Alan Tonelson, researcher for the U.S. Business and Industry Council, warned last week that given Chinese penetration of our weapons system purchases, 28 percent, controlling the flow of rip offs will be very difficult.

Outsourcing to China, he said, began in the "early 1990s," meaning under Presidents George H.W. Bush and Bill Clinton. Letting the Chinese make any of our weapons systems is madness. Who's to say they're not outsourcing our work to North Korea?

If the government were serious about stopping this dangerous trade, Tonelson says, buying American would in the long run save the taxpayers money and boost our own domestic defense industries and employment.

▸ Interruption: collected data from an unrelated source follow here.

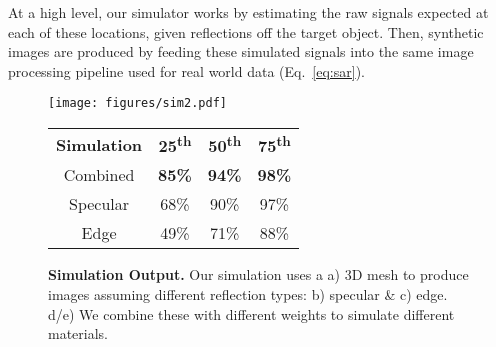 At a high level, our simulator works by estimating the raw signals expected at each of these locations, given reflections off the target object. Then, synthetic images are produced by feeding these simulated signals into the same image processing pipeline used for real world data (Eq.~\ref{eq:sar}).


\begin{figure*}
\begin{minipage}[t]{0.73\linewidth}
\centering
    \texttt{[image: figures/sim2.pdf]}
    \vspace{-0.265in}
    \caption{\footnotesize{\textbf{Simulation Output.}} \textnormal{Our simulation uses a a) 3D mesh to produce images assuming different reflection types: b) specular \& c) edge. d/e) We combine these with different weights to simulate different materials.}}
    \label{fig:sim}
    \vspace{-0.2in}
\end{minipage}
\hfill
\begin{minipage}[t]{0.26\linewidth}
\label{table:sim}
\vspace{-0.6in}
\footnotesize
\label{table:sim}
\begin{tabular}{ |c|c|c|c| }
 \hline \textbf{Simulation} &\textbf{25\textsuperscript{th}} &\textbf{50\textsuperscript{th}} &\textbf{75\textsuperscript{th}}     \\  
    \Xhline{3.5\arrayrulewidth} %
 Combined   &  \textbf{85\%} & \textbf{94\%} & \textbf{98\%}  \\  \Xhline{3.5\arrayrulewidth} %
 Specular & 68\% & 90\% & 97\%\\ \hline
    Edge  & 49\% & 71\%  & 88\%\\\hline
\end{tabular}
\vspace{-0.08in}
\vspace{-0.2in}
\label{table:sim}
\end{minipage}
\end{figure*}


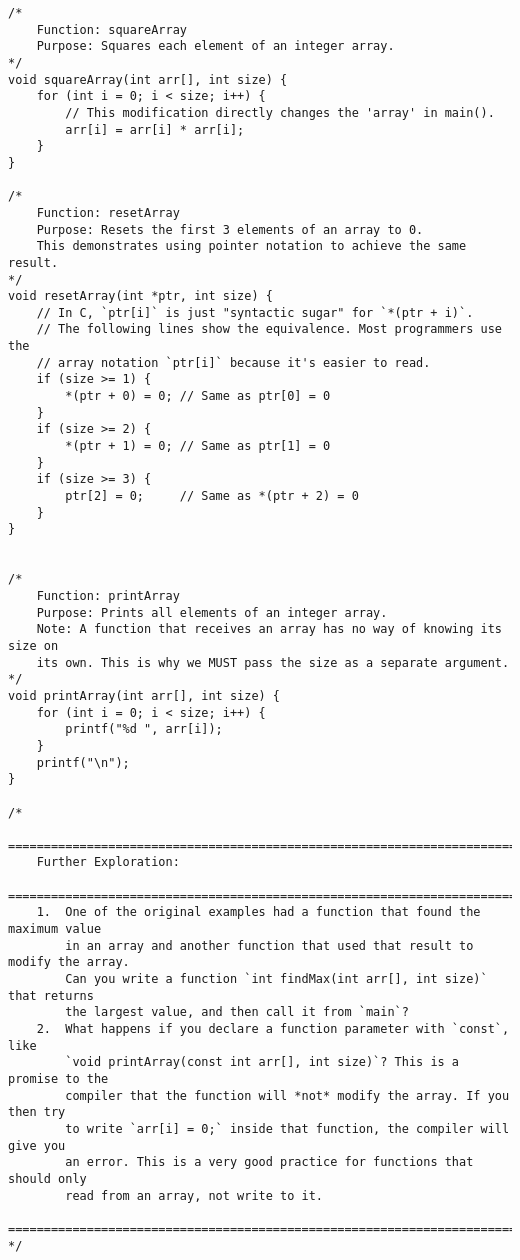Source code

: \documentclass[11pt]{book}
\begin{document}
\begin{verbatim}
/*
    Function: squareArray
    Purpose: Squares each element of an integer array.
*/
void squareArray(int arr[], int size) {
    for (int i = 0; i < size; i++) {
        // This modification directly changes the 'array' in main().
        arr[i] = arr[i] * arr[i];
    }
}

/*
    Function: resetArray
    Purpose: Resets the first 3 elements of an array to 0.
    This demonstrates using pointer notation to achieve the same result.
*/
void resetArray(int *ptr, int size) {
    // In C, `ptr[i]` is just "syntactic sugar" for `*(ptr + i)`.
    // The following lines show the equivalence. Most programmers use the
    // array notation `ptr[i]` because it's easier to read.
    if (size >= 1) {
        *(ptr + 0) = 0; // Same as ptr[0] = 0
    }
    if (size >= 2) {
        *(ptr + 1) = 0; // Same as ptr[1] = 0
    }
    if (size >= 3) {
        ptr[2] = 0;     // Same as *(ptr + 2) = 0
    }
}


/*
    Function: printArray
    Purpose: Prints all elements of an integer array.
    Note: A function that receives an array has no way of knowing its size on
    its own. This is why we MUST pass the size as a separate argument.
*/
void printArray(int arr[], int size) {
    for (int i = 0; i < size; i++) {
        printf("%d ", arr[i]);
    }
    printf("\n");
}

/*
    ================================================================================
    Further Exploration:
    ================================================================================
    1.  One of the original examples had a function that found the maximum value
        in an array and another function that used that result to modify the array.
        Can you write a function `int findMax(int arr[], int size)` that returns
        the largest value, and then call it from `main`?
    2.  What happens if you declare a function parameter with `const`, like
        `void printArray(const int arr[], int size)`? This is a promise to the
        compiler that the function will *not* modify the array. If you then try
        to write `arr[i] = 0;` inside that function, the compiler will give you
        an error. This is a very good practice for functions that should only
        read from an array, not write to it.
    ================================================================================
*/

\end{verbatim}
\clearpage
\end{document}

Sen. Kirsten E. Gillibrand, D-N. Y., a member of the committee, has co-sponsored amendments to the 2013 Defense Authorization Act that call for such components to be bought from "trusted" contractors, and moving the work back to the United States.

"It is critical that we do everything we can to ensure the equipment our military uses is safe and effective," Gillibrand said. "These provisions would not only ensure our men and women in uniform are protected with the best equipment, but it preserves manufacturing jobs in upstate New York." But the act doesn't mandate it all be made here, nor does it specify new criminal penalties for defense contractors who slip this junk into our materiel, or for generals and admirals who let them do it.

Gillibrand is an original co-sponsor, with Sen. Sherrod Brown, D-Ohio, that does mandate any components "critical" to national security be made in America. The bill has languished in the committee's pigeonhole since Valentine's Day.

It has no support from chairman Carl Levin, D-Mich., or its top Republican, Sen. John McCain of Arizona, or the White House. Why?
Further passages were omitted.